"""

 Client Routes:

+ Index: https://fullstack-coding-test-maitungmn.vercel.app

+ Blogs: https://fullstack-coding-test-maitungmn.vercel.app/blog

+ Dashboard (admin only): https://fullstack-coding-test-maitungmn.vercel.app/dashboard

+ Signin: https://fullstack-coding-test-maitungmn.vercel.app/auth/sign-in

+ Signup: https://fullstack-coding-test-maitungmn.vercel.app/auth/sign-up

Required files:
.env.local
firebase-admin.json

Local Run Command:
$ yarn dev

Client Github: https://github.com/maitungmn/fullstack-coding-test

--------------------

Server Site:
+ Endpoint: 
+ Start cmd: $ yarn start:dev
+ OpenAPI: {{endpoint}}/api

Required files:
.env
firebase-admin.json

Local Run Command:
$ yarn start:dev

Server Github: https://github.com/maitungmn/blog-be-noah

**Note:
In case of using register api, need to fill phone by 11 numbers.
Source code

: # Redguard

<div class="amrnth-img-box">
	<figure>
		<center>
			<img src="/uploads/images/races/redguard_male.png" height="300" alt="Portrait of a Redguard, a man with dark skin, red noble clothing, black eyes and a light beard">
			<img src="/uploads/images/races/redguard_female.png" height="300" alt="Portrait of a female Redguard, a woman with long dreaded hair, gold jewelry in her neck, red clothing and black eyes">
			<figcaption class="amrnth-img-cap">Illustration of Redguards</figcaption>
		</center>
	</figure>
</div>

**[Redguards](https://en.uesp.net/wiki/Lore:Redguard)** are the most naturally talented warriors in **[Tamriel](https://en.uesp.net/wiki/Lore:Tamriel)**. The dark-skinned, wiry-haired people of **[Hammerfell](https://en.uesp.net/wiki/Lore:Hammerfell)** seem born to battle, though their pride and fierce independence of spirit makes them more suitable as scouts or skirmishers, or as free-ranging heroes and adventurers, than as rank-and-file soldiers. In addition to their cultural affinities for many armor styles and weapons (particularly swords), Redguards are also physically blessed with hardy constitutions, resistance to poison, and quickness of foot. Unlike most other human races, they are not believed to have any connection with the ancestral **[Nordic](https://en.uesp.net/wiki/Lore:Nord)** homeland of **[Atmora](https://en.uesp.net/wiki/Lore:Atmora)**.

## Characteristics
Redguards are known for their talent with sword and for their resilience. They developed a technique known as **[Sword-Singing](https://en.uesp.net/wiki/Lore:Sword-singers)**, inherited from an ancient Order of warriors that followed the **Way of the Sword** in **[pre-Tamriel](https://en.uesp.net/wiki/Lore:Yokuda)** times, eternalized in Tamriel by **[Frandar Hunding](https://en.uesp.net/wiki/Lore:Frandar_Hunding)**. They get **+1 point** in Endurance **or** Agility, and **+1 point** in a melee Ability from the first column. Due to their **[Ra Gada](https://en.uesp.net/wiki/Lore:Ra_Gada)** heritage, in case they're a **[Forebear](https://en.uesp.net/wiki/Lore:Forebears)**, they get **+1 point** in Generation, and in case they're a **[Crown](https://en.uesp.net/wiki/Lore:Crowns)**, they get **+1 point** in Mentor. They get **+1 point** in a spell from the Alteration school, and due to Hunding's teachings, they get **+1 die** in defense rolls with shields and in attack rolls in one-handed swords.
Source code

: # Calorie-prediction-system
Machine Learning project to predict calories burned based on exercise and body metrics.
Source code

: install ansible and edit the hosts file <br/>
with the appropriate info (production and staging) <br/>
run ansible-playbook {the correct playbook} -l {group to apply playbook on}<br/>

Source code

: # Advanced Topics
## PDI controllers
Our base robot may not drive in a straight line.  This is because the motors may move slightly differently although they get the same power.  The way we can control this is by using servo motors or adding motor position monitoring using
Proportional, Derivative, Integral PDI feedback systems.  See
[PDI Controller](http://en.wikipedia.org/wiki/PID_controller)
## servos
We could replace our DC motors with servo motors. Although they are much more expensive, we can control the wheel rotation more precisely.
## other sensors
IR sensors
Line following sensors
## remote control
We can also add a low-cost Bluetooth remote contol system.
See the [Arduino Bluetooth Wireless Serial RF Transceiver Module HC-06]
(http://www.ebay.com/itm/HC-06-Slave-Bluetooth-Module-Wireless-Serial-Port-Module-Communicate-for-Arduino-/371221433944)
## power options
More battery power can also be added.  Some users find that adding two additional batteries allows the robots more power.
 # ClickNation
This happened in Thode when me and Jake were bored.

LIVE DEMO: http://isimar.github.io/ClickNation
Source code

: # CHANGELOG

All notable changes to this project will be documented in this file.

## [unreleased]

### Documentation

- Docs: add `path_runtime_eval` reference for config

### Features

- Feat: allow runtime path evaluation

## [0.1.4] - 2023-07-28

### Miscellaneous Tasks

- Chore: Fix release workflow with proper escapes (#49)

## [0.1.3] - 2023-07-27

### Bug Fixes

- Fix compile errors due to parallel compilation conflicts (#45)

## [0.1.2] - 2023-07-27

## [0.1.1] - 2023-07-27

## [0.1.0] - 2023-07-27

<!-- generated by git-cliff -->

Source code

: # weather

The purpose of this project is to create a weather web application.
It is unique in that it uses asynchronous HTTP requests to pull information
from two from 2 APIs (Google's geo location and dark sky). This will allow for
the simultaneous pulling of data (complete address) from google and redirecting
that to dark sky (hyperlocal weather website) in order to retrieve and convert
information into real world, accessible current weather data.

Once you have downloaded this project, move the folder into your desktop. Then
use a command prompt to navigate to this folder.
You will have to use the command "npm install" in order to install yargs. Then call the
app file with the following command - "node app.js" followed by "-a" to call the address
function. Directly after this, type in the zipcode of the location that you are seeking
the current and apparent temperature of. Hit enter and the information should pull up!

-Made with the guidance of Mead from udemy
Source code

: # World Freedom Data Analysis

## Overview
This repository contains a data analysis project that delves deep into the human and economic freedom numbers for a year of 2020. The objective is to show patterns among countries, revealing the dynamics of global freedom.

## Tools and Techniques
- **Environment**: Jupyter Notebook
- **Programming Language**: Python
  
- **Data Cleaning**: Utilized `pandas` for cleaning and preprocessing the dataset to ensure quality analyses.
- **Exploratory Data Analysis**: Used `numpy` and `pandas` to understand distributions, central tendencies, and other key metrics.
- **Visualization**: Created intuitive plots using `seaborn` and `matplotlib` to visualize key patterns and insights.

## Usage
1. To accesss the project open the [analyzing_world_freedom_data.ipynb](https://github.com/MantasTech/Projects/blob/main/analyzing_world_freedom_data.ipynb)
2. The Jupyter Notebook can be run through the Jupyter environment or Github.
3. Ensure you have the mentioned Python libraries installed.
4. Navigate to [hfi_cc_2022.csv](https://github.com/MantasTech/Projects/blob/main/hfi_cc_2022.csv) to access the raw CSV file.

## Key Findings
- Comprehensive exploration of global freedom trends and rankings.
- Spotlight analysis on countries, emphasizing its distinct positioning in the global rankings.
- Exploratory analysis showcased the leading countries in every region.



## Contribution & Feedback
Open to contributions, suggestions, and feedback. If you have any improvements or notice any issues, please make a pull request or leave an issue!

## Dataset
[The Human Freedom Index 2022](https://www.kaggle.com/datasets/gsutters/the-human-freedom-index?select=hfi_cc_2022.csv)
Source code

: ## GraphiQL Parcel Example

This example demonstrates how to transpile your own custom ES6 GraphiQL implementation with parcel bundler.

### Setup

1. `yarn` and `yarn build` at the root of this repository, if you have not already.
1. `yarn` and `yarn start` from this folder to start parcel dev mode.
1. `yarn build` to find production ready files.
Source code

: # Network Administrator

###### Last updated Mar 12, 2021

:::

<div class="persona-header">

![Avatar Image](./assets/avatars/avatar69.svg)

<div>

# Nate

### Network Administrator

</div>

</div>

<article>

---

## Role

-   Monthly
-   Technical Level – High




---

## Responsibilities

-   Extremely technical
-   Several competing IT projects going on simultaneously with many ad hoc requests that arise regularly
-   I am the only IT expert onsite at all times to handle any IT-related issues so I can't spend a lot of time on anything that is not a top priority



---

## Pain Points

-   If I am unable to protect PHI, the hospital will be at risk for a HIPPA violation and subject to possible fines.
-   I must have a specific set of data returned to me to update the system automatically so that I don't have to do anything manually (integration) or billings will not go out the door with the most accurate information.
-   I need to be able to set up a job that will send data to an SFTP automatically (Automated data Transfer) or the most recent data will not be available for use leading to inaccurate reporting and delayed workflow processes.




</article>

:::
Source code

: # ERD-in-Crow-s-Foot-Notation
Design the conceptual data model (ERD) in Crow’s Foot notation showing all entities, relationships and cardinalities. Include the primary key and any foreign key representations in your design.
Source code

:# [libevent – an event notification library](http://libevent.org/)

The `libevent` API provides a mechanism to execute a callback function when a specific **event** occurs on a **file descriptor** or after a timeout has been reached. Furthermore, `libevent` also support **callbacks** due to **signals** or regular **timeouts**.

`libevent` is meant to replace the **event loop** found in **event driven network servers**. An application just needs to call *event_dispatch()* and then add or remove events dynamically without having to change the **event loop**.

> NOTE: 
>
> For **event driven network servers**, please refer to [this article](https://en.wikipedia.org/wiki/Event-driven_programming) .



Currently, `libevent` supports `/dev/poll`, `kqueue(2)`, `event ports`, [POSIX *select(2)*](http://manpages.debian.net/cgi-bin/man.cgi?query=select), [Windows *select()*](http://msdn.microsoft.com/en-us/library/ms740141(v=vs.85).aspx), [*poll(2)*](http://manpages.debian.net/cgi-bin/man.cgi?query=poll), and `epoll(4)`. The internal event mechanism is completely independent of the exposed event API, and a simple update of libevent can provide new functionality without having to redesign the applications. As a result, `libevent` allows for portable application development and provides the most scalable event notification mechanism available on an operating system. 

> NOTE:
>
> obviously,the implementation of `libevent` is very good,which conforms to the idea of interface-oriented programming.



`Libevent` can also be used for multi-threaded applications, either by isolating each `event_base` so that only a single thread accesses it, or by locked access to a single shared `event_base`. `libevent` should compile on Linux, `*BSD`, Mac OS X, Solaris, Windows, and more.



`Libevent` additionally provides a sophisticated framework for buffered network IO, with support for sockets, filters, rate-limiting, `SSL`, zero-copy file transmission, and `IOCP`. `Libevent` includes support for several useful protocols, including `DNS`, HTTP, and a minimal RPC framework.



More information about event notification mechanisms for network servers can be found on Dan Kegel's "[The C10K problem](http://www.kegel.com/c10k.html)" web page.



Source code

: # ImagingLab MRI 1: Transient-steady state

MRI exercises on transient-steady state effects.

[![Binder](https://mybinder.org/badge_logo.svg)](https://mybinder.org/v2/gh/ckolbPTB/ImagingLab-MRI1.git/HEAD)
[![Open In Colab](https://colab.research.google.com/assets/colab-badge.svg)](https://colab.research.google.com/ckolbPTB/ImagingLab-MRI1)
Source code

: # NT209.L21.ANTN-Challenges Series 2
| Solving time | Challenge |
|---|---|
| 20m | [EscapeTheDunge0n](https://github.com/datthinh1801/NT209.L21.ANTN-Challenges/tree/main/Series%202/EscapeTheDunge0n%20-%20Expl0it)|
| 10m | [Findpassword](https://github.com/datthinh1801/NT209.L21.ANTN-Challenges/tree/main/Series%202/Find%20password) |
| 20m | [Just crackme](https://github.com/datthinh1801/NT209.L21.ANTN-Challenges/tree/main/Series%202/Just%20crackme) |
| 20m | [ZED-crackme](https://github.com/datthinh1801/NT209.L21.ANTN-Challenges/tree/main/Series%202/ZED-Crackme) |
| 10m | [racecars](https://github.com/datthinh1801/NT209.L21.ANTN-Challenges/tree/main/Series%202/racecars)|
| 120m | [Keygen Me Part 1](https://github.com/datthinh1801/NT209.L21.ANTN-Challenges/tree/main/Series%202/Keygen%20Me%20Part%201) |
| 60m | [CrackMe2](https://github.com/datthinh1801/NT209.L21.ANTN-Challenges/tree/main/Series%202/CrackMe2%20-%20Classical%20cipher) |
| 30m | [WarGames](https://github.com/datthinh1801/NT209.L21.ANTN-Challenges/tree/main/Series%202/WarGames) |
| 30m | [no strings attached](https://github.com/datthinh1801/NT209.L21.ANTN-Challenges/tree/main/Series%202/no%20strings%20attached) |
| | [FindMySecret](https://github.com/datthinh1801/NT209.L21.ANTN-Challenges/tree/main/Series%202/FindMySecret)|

"""

--- TASK DESCRIPTION ---
Using the data above, transcribe the lines that run from the line with "More information about" to the line with "MRI exercises on", both ends kept, and output nothing else.

--- RESPONSE FOR THIS EXERCISE ---
More information about event notification mechanisms for network servers can be found on Dan Kegel's "[The C10K problem](http://www.kegel.com/c10k.html)" web page.



Source code

: # ImagingLab MRI 1: Transient-steady state

MRI exercises on transient-steady state effects.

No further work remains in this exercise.